**What the exercise asks**. Everything from the line that contains "The documentation for" to the end of the records below, both lines included, should be transcribed exactly and returned alone.
(Extracted records begins)
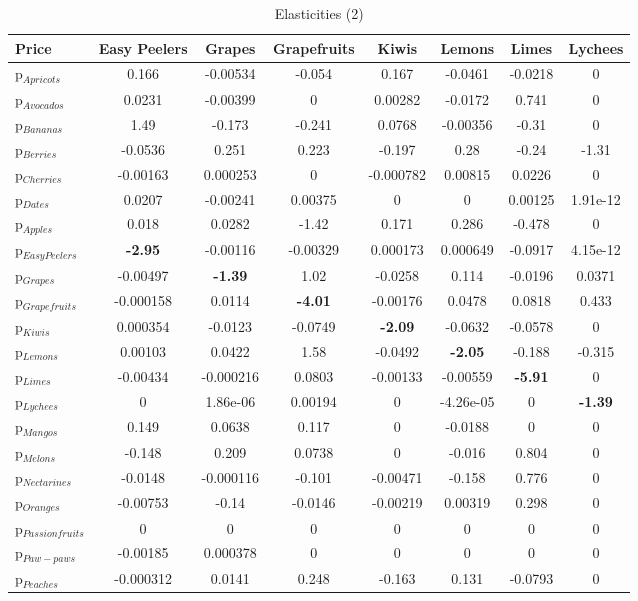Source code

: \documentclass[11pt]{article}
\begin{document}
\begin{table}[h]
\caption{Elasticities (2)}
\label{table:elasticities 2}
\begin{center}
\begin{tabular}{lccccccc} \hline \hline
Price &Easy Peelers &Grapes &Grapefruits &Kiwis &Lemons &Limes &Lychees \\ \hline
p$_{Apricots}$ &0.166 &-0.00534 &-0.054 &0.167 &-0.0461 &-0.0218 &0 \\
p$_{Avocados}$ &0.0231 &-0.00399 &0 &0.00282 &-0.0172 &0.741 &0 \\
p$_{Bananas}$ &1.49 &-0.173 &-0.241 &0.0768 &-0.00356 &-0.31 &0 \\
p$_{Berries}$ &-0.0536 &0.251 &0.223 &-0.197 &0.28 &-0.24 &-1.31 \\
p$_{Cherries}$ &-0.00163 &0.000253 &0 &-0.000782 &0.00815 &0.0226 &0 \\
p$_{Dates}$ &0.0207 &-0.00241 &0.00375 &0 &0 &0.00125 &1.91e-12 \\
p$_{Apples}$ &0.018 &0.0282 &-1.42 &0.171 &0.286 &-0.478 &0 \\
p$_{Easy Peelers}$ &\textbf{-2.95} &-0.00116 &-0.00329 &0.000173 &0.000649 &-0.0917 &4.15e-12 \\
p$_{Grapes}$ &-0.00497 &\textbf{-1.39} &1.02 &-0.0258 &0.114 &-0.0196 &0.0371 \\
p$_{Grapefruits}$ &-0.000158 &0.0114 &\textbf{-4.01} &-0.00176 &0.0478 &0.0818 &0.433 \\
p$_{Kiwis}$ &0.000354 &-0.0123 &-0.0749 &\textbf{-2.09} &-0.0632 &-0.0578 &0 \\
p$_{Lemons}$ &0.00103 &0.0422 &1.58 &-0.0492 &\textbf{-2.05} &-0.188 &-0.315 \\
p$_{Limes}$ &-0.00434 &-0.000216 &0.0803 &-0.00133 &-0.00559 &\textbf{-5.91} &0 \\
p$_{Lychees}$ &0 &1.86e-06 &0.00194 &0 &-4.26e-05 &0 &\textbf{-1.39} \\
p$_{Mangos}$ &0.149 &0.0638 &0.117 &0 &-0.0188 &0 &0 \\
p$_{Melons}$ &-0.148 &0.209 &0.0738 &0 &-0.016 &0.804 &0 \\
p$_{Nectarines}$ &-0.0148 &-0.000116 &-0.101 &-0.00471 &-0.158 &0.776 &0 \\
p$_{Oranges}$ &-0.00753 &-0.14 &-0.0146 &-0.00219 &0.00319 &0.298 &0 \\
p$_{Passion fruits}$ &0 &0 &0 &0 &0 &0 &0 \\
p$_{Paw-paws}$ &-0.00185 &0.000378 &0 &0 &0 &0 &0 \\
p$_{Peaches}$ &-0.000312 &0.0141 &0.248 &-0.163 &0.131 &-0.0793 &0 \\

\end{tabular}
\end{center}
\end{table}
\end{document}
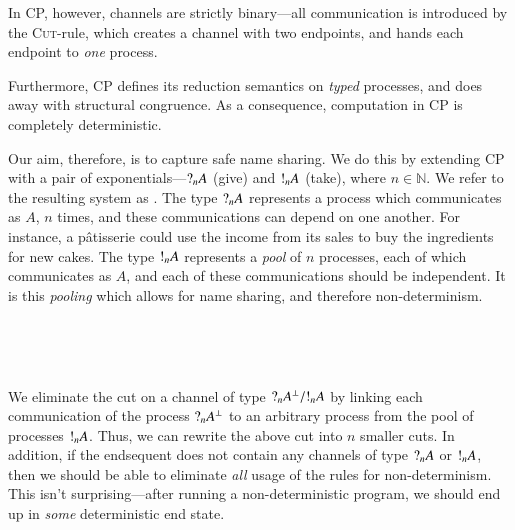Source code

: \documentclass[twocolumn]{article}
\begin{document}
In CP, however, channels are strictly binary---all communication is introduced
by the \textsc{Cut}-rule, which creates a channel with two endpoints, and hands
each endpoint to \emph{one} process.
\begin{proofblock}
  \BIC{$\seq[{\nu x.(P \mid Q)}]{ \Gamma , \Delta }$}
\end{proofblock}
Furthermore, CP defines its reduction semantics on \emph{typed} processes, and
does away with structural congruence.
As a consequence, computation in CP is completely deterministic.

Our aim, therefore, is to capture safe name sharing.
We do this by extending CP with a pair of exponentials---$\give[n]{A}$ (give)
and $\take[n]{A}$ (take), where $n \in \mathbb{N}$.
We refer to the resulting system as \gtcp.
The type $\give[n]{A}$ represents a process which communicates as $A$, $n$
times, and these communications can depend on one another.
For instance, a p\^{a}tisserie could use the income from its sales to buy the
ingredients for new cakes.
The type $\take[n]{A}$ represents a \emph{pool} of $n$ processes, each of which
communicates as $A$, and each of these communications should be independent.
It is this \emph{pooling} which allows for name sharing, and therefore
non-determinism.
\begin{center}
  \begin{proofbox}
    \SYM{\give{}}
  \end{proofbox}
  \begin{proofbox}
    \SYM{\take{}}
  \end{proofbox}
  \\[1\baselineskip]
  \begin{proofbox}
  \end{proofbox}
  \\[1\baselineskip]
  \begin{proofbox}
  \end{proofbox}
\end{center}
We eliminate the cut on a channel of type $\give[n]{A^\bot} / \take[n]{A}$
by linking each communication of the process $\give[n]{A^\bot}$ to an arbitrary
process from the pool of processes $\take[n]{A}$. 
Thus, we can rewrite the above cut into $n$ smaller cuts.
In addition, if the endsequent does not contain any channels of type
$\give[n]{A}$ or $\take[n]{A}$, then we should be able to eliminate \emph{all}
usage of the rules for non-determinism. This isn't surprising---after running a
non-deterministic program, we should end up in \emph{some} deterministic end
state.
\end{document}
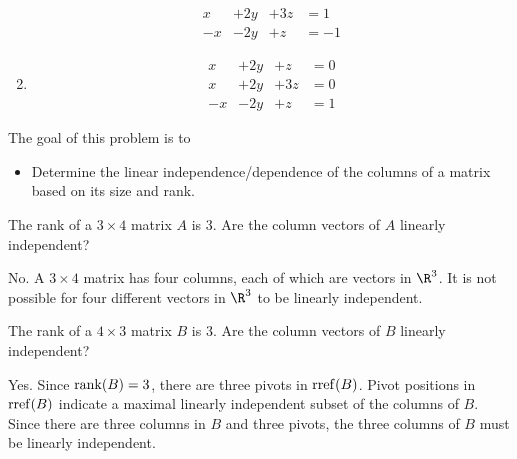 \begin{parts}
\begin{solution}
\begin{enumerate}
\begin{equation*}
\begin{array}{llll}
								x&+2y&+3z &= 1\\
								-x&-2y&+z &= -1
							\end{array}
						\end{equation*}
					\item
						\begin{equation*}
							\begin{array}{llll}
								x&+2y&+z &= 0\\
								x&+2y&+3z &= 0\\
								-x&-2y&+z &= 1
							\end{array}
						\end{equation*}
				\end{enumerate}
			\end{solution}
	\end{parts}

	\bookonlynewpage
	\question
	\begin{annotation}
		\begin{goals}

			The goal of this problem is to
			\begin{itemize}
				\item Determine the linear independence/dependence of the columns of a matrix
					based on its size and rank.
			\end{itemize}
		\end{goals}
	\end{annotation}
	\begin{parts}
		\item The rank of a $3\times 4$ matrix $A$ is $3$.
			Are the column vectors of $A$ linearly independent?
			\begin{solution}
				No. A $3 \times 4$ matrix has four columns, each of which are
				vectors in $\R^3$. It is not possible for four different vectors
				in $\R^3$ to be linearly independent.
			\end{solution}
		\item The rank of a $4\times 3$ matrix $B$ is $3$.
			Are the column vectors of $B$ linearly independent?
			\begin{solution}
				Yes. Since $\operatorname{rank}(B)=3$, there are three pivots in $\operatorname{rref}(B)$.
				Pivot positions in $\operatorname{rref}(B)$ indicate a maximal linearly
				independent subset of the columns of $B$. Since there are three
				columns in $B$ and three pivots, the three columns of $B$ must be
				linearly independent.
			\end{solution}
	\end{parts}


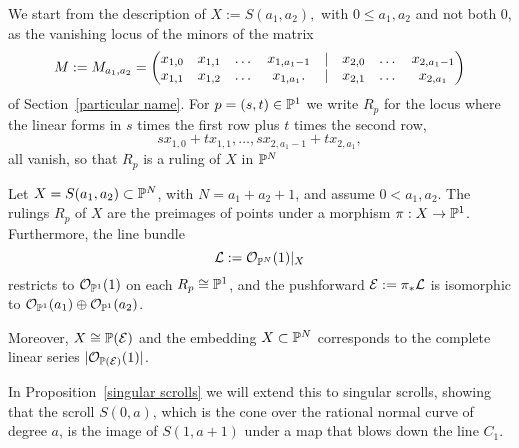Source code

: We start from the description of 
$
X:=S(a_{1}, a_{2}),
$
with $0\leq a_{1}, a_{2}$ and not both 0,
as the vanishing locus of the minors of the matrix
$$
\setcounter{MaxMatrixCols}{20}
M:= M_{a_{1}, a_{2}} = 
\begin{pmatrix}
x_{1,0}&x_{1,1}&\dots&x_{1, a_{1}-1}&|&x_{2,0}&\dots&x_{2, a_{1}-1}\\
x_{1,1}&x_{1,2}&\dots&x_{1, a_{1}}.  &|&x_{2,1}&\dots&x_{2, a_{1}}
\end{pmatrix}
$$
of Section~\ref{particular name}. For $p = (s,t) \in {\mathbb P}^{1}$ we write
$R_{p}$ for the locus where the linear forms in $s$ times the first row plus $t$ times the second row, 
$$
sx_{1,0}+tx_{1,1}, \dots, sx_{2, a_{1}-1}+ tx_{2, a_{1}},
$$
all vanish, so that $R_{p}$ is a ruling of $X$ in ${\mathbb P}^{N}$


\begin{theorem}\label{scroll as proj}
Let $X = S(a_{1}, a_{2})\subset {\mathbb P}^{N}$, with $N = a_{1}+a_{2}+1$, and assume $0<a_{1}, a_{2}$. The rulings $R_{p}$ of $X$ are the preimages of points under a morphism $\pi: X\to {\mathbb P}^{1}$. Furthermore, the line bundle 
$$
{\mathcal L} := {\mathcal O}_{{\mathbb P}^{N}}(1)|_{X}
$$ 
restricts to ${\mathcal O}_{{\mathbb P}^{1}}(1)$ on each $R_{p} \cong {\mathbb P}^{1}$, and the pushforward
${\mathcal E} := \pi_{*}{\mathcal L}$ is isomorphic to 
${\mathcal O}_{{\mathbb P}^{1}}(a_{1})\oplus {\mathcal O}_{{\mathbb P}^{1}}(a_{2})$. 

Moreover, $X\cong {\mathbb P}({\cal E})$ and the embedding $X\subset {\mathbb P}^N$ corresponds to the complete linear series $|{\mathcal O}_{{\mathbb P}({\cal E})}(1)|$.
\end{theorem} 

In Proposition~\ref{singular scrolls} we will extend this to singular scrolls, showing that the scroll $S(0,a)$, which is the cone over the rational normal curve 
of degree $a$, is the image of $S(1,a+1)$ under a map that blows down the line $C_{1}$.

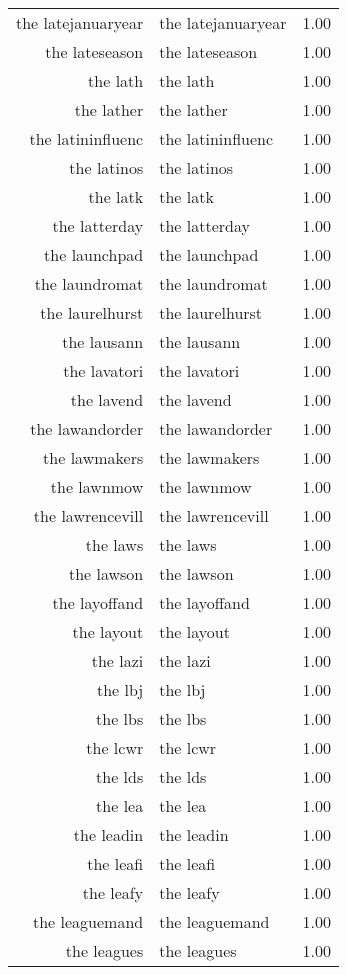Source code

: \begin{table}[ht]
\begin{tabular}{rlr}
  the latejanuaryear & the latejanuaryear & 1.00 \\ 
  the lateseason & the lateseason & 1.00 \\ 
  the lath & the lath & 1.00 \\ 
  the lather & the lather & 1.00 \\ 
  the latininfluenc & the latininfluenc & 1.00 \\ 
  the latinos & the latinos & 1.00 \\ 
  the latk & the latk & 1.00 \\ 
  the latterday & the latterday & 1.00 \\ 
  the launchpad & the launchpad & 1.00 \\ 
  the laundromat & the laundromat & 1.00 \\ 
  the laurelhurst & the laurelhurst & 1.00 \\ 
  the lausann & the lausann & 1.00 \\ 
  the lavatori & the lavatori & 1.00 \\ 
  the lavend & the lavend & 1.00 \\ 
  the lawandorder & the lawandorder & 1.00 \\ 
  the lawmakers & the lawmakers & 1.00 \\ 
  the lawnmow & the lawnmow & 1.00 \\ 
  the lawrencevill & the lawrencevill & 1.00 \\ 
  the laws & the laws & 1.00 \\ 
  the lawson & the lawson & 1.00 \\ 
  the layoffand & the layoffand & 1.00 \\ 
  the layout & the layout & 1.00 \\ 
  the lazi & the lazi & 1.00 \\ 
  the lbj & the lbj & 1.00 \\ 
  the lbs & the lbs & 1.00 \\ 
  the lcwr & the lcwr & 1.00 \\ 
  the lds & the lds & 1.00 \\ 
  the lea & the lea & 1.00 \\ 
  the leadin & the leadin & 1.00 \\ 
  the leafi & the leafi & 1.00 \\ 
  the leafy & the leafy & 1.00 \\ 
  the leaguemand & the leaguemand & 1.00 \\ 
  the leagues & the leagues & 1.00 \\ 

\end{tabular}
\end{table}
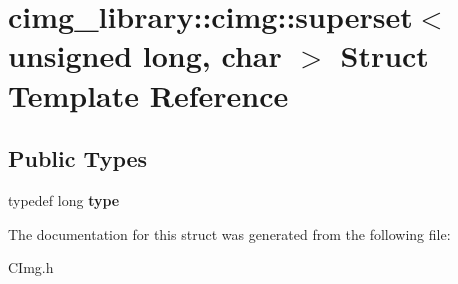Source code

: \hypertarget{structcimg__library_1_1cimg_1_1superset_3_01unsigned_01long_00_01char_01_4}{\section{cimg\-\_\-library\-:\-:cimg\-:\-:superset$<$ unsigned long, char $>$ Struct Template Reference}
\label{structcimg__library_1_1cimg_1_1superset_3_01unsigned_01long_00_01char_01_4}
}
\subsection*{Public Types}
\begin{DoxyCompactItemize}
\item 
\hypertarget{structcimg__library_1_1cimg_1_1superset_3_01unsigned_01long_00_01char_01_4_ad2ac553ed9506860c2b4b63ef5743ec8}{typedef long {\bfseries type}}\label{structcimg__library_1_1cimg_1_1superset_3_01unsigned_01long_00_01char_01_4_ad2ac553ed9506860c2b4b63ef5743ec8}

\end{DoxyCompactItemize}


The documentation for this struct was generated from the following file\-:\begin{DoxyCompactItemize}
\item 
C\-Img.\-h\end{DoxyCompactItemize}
(Extracted records ends)
**Finished task**.
The documentation for this struct was generated from the following file\-:\begin{DoxyCompactItemize}
\item 
C\-Img.\-h\end{DoxyCompactItemize}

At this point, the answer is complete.